2 giugno 2002 La "paternità" dei rifiuti provenienti da attività di manutenzioni. di Luca D'Alessandris (**)
La mancanza di norme e disposizioni tecniche ministeriali in merito ai rifiuti provenienti da attività di manutenzione (meccanica, elettrica, industriale ecc.) rende necessario puntualizzare su alcuni aspetti della normativa vigente .
Si intende qualificare la "paternità" dei rifiuti provenienti dall'attività svolta ed i relativi adempimenti .
E' necessario innanzitutto chiarire che la norma in discussione ed applicabile alla problematica è il Dlgs 22/97 ed i diversi decreti attuativi .
All'art.6 del decreto viene stabilito come principio che:
E' produttore : La persona la cui attività ha prodotto rifiuti e la persona che ha effettuato operazioni di pretrattamento o di miscuglio ..
La risoluzione al nostro problema si ha dopo l'esatta individuazione di tale soggetto
(produttore) la cui attività ha prodotto il rifiuto per poi definire il comportamento da intraprendere per la corretta gestione dei rifiuti e connessi adempimenti amministrativi ( registro di carico e scarico, formulari di identificazione, esatta individuazione dei soggetti trasportatori e destinatari, dichiarazione annuale ecc.. ) .

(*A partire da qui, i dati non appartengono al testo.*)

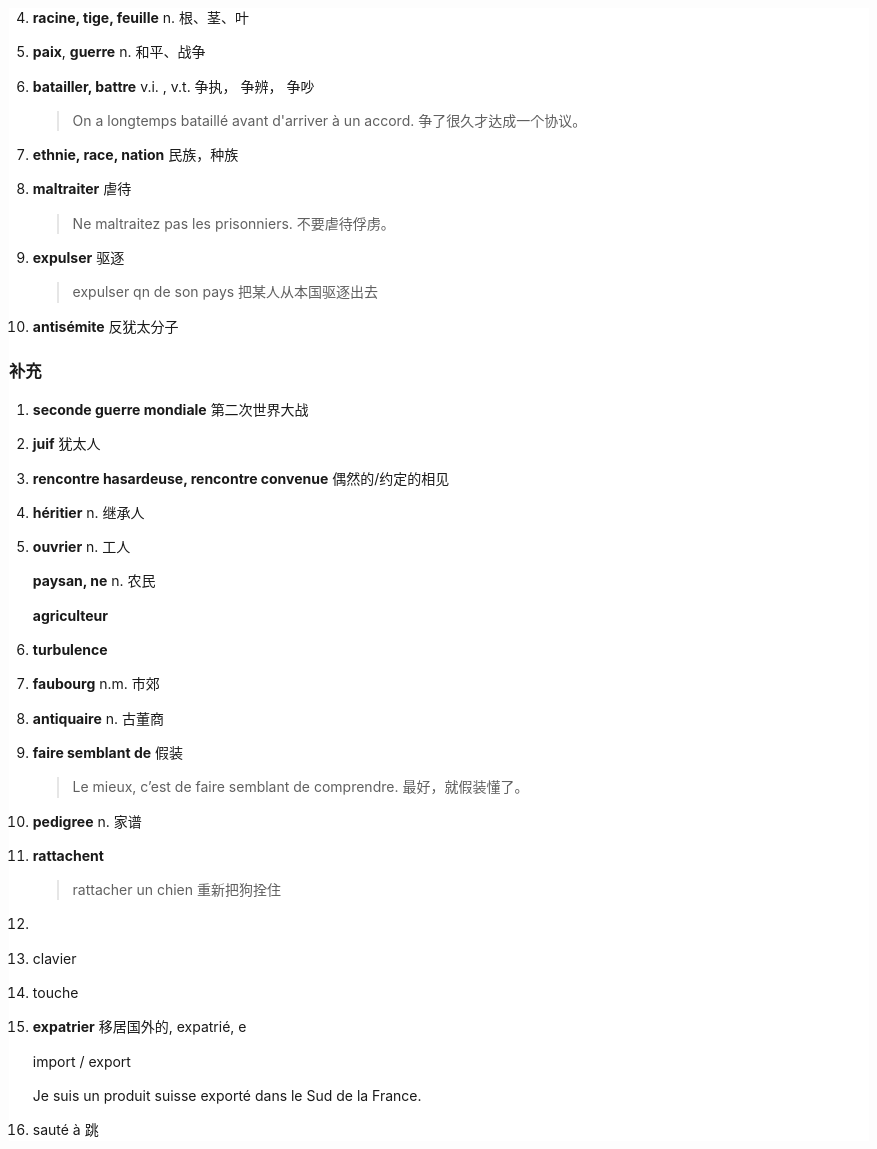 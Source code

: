 4. __racine, tige, feuille__ n. 根、茎、叶

5. __paix__, __guerre__ n. 和平、战争

6. __batailler, battre__ v.i. , v.t. 争执， 争辨， 争吵

   > On a longtemps bataillé avant d'arriver à un accord. 争了很久才达成一个协议。 

7. __ethnie, race, nation__ 民族，种族

8. __maltraiter__ 虐待

   > Ne maltraitez pas les prisonniers. 不要虐待俘虏。 

9. __expulser__ 驱逐

   > expulser qn de son pays 把某人从本国驱逐出去

10. __antisémite__ 反犹太分子

### 补充

1. __seconde guerre mondiale__ 第二次世界大战

2. __juif__ 犹太人

3. __rencontre hasardeuse, rencontre convenue__ 偶然的/约定的相见

4. __héritier__ n. 继承人

5. __ouvrier__ n. 工人

   __paysan, ne__ n. 农民

   __agriculteur__

6. __turbulence__

7. __faubourg__ n.m. 市郊

8. __antiquaire__ n. 古董商

9. __faire semblant de__ 假装

   > Le mieux, c’est de faire semblant de comprendre. 最好，就假装懂了。

10. __pedigree__ n. 家谱

11. __rattachent__

    > rattacher un chien 重新把狗拴住

12. 

1. clavier

2. touche

3. __expatrier__ 移居国外的, expatrié, e

   import / export

   Je suis un produit suisse exporté dans le Sud de la France.

4. sauté à 跳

Per individuare il produttore, è necessario esaminare sia l'aspetto oggettivo che soggettivo, dell'attività svolta da cui si generano i rifiuti, ovvero, le leggi comunitarie e nazionali definiscono produttore il soggetto la cui attività ha prodotto rifiuti .. , ed in quanto tale gravato da specifici obblighi, pertanto nell'aspetto soggettivo viene individuato il soggetto la cui attività ha originato i rifiuti , nell'aspetto oggettivo viene individuata l'attività materiale che dà origine al rifuto; per quest'ultimo aspetto è necessario però citare la definizione di rifiuto di cui all'rt. 6 comma 1: qualsiasi sostanza od oggetto che rientra nelle categorie riportate nell'allegato A e di cui il detentore si disfi o abbia deciso o abbia obbligo di disfarsi ; pertanto chi è il soggetto che dell'oggetto se ne disfa ? che ne abbia obbligo ? o che ne abbia intenzione ? .

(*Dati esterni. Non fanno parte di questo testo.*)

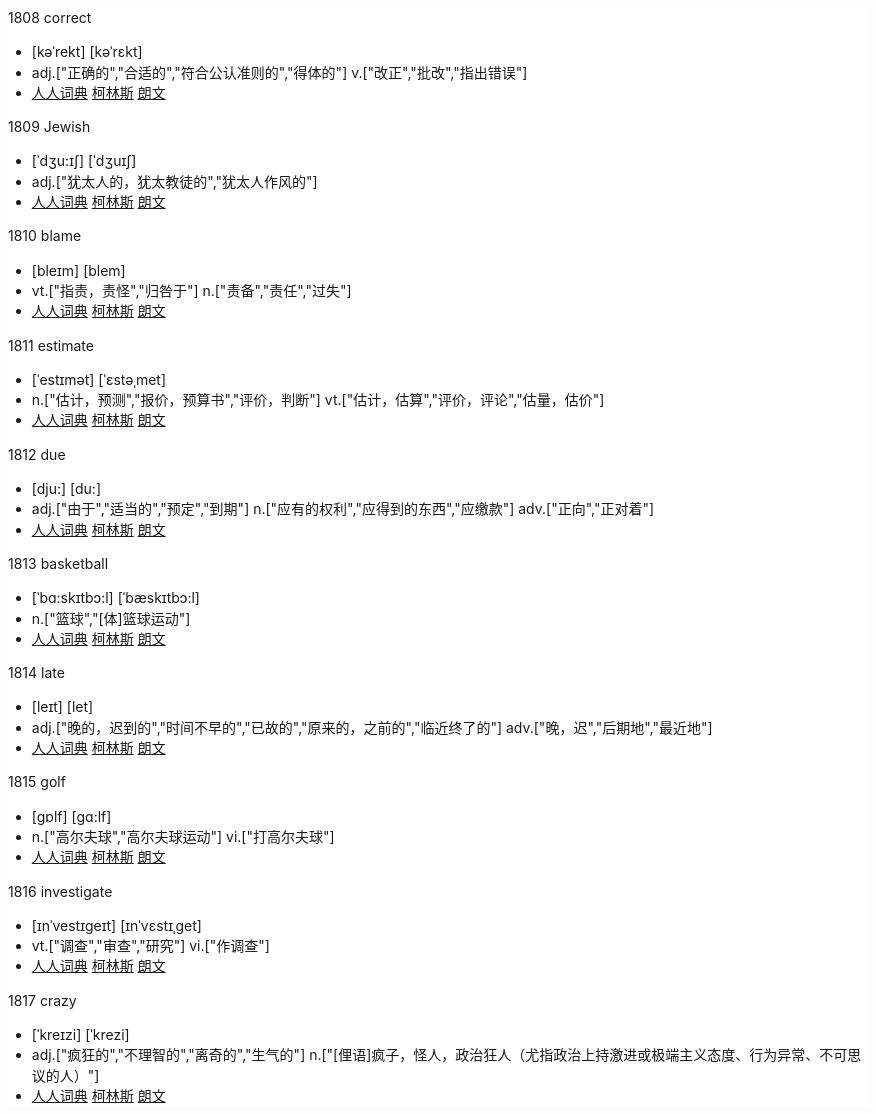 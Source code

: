 1808 correct 
- [kəˈrekt]  [kəˈrɛkt] 
- adj.["正确的","合适的","符合公认准则的","得体的"]  v.["改正","批改","指出错误"]   
- [人人词典](https://www.91dict.com/words?w=correct) [柯林斯](https://www.collinsdictionary.com/zh/dictionary/english/correct) [朗文](https://www.ldoceonline.com/dictionary/correct) 

1809 Jewish 
- [ˈdʒu:ɪʃ]  [ˈdʒuɪʃ] 
- adj.["犹太人的，犹太教徒的","犹太人作风的"]   
- [人人词典](https://www.91dict.com/words?w=Jewish) [柯林斯](https://www.collinsdictionary.com/zh/dictionary/english/Jewish) [朗文](https://www.ldoceonline.com/dictionary/Jewish) 

1810 blame 
- [bleɪm]  [blem] 
- vt.["指责，责怪","归咎于"]  n.["责备","责任","过失"]   
- [人人词典](https://www.91dict.com/words?w=blame) [柯林斯](https://www.collinsdictionary.com/zh/dictionary/english/blame) [朗文](https://www.ldoceonline.com/dictionary/blame) 

1811 estimate 
- [ˈestɪmət]  [ˈɛstəˌmet] 
- n.["估计，预测","报价，预算书","评价，判断"]  vt.["估计，估算","评价，评论","估量，估价"]   
- [人人词典](https://www.91dict.com/words?w=estimate) [柯林斯](https://www.collinsdictionary.com/zh/dictionary/english/estimate) [朗文](https://www.ldoceonline.com/dictionary/estimate) 

1812 due 
- [dju:]  [du:] 
- adj.["由于","适当的","预定","到期"]  n.["应有的权利","应得到的东西","应缴款"]  adv.["正向","正对着"]   
- [人人词典](https://www.91dict.com/words?w=due) [柯林斯](https://www.collinsdictionary.com/zh/dictionary/english/due) [朗文](https://www.ldoceonline.com/dictionary/due) 

1813 basketball 
- [ˈbɑ:skɪtbɔ:l]  [ˈbæskɪtbɔ:l] 
- n.["篮球","[体]篮球运动"]   
- [人人词典](https://www.91dict.com/words?w=basketball) [柯林斯](https://www.collinsdictionary.com/zh/dictionary/english/basketball) [朗文](https://www.ldoceonline.com/dictionary/basketball) 

1814 late 
- [leɪt]  [let] 
- adj.["晚的，迟到的","时间不早的","已故的","原来的，之前的","临近终了的"]  adv.["晚，迟","后期地","最近地"]   
- [人人词典](https://www.91dict.com/words?w=late) [柯林斯](https://www.collinsdictionary.com/zh/dictionary/english/late) [朗文](https://www.ldoceonline.com/dictionary/late) 

1815 golf 
- [gɒlf]  [gɑ:lf] 
- n.["高尔夫球","高尔夫球运动"]  vi.["打高尔夫球"]   
- [人人词典](https://www.91dict.com/words?w=golf) [柯林斯](https://www.collinsdictionary.com/zh/dictionary/english/golf) [朗文](https://www.ldoceonline.com/dictionary/golf) 

1816 investigate 
- [ɪnˈvestɪgeɪt]  [ɪnˈvɛstɪˌɡet] 
- vt.["调查","审查","研究"]  vi.["作调查"]   
- [人人词典](https://www.91dict.com/words?w=investigate) [柯林斯](https://www.collinsdictionary.com/zh/dictionary/english/investigate) [朗文](https://www.ldoceonline.com/dictionary/investigate) 

1817 crazy 
- [ˈkreɪzi]  [ˈkrezi] 
- adj.["疯狂的","不理智的","离奇的","生气的"]  n.["[俚语]疯子，怪人，政治狂人（尤指政治上持激进或极端主义态度、行为异常、不可思议的人）"]   
- [人人词典](https://www.91dict.com/words?w=crazy) [柯林斯](https://www.collinsdictionary.com/zh/dictionary/english/crazy) [朗文](https://www.ldoceonline.com/dictionary/crazy)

Detentore di un rifiuto può anche essere colui che materialmente non lo ha prodotto o che non ne abbia deciso il "disfacimento" ma la cui attività conduce a demolire un bene (ad es: un immobile o bene mobile), infatti (massima Sent. Cass. 4957/2000) :
Con la sentenza n 902 , 25 gennaio 1999 Cass. Pen. Sez.3, si stabilisce infatti che lo smantellamento e cernita di veicoli non più funzionanti, è operazione di smaltimento, inoltre che, non può essere considerato produttore dei rifiuti propri il soggetto che provvede allo smantellamento di veicoli altrui non più funzionanti, trasportati in un'area in sua dotazione ove si procede al recupero di parti meccaniche riutilizzabili e all'abbandono degli scarti; pertanto i rifiuti , assumono tale carattere fin dal momento in cui vengono dismessi da coloro che li conferiscono alla demolizione, ed il soggetto cui vengono affidati per la cernita, deve essere qualificato quale detentore di residui di terzi, svolgente attività di recupero o smaltimento rifiuti.

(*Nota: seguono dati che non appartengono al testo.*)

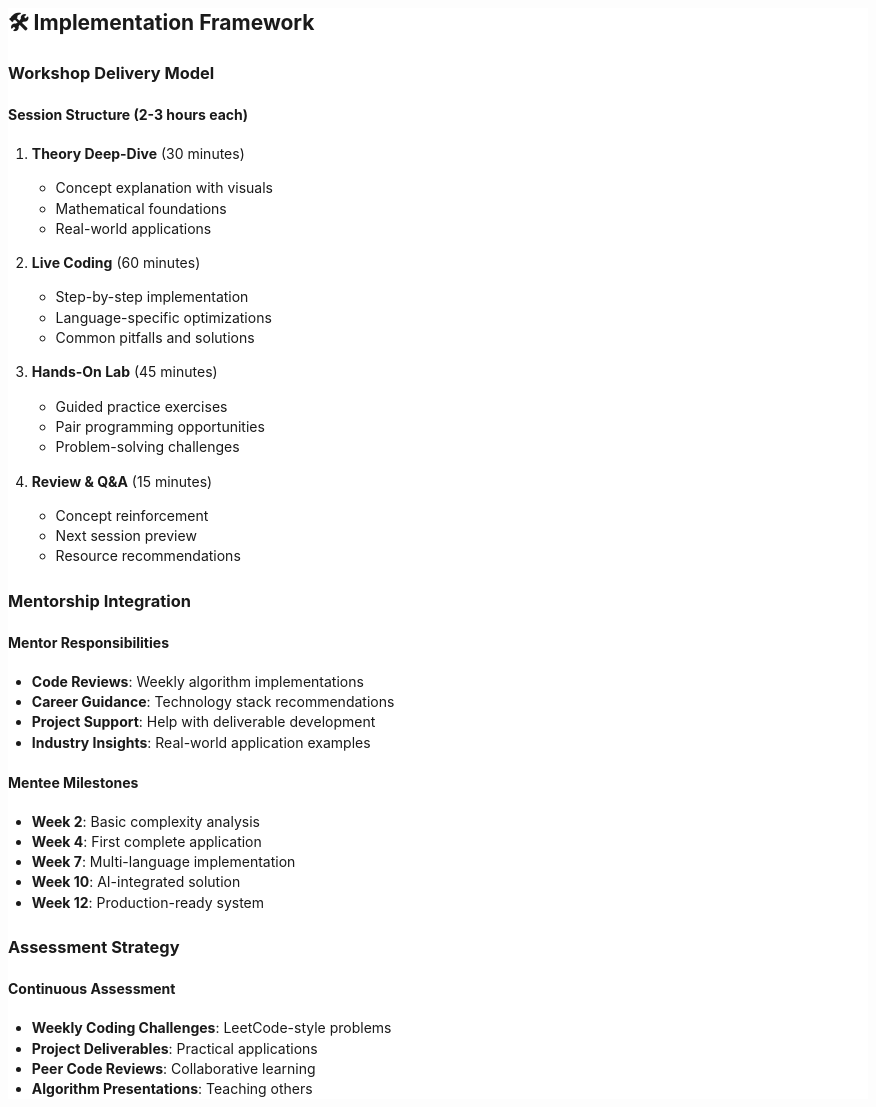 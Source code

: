 ## 🛠️ Implementation Framework

### **Workshop Delivery Model**

#### **Session Structure** (2-3 hours each)

1. **Theory Deep-Dive** (30 minutes)

   - Concept explanation with visuals
   - Mathematical foundations
   - Real-world applications

2. **Live Coding** (60 minutes)

   - Step-by-step implementation
   - Language-specific optimizations
   - Common pitfalls and solutions

3. **Hands-On Lab** (45 minutes)

   - Guided practice exercises
   - Pair programming opportunities
   - Problem-solving challenges

4. **Review & Q&A** (15 minutes)
   - Concept reinforcement
   - Next session preview
   - Resource recommendations

### **Mentorship Integration**

#### **Mentor Responsibilities**

- **Code Reviews**: Weekly algorithm implementations
- **Career Guidance**: Technology stack recommendations
- **Project Support**: Help with deliverable development
- **Industry Insights**: Real-world application examples

#### **Mentee Milestones**

- **Week 2**: Basic complexity analysis
- **Week 4**: First complete application
- **Week 7**: Multi-language implementation
- **Week 10**: AI-integrated solution
- **Week 12**: Production-ready system

### **Assessment Strategy**

#### **Continuous Assessment**

- **Weekly Coding Challenges**: LeetCode-style problems
- **Project Deliverables**: Practical applications
- **Peer Code Reviews**: Collaborative learning
- **Algorithm Presentations**: Teaching others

Con la sentenza 5006/97 si stabilisce: I rifiuti assumono tale carattere sin dal momento in cui vengono dismessi dal titolare dell'impianto, che li conferisce allo smaltimento il soggetto cui vengono affidati deve essere qualificato come semplice detentore dei rifiuti di terzi poiché è al momento iniziale della loro origine che bisogna avere riguardo e non quello successivo alla cernita..
E' importante però esaminare "nell'interesse di chi " viene svolta l'attività di demolizione, ovvero se vi è un intervento diretto del proprietario del bene o se si affidi a terzi qualificati , imprenditori autonomi, se direttamente controllati dal committente o se tali imprenditori autonomi qualificati operino in totale autonomia gestionale e decisionale, con una propria struttura imprenditoriale.
In definitiva << non possono essere assimilati, confusi sul piano del diritto, fenomeni di normale, usuale cura quotidiana, manutenzione, ristrutturazione, che un privato, un'impresa od un ente svolgono sul proprio bene direttamente, in economia o con l'ausilio anche di lavoro autonomo, ma sotto il loro diretto controllo, con l'evenienza in cui l'impresa, l'ente, affidano tali compiti a società specializzate, che, con una propria organizzazione dei mezzi necessari, e con gestione a proprio rischio, assumono dietro corrispettivo il compimento di un servizio ..>> ( P.Giampietro ) .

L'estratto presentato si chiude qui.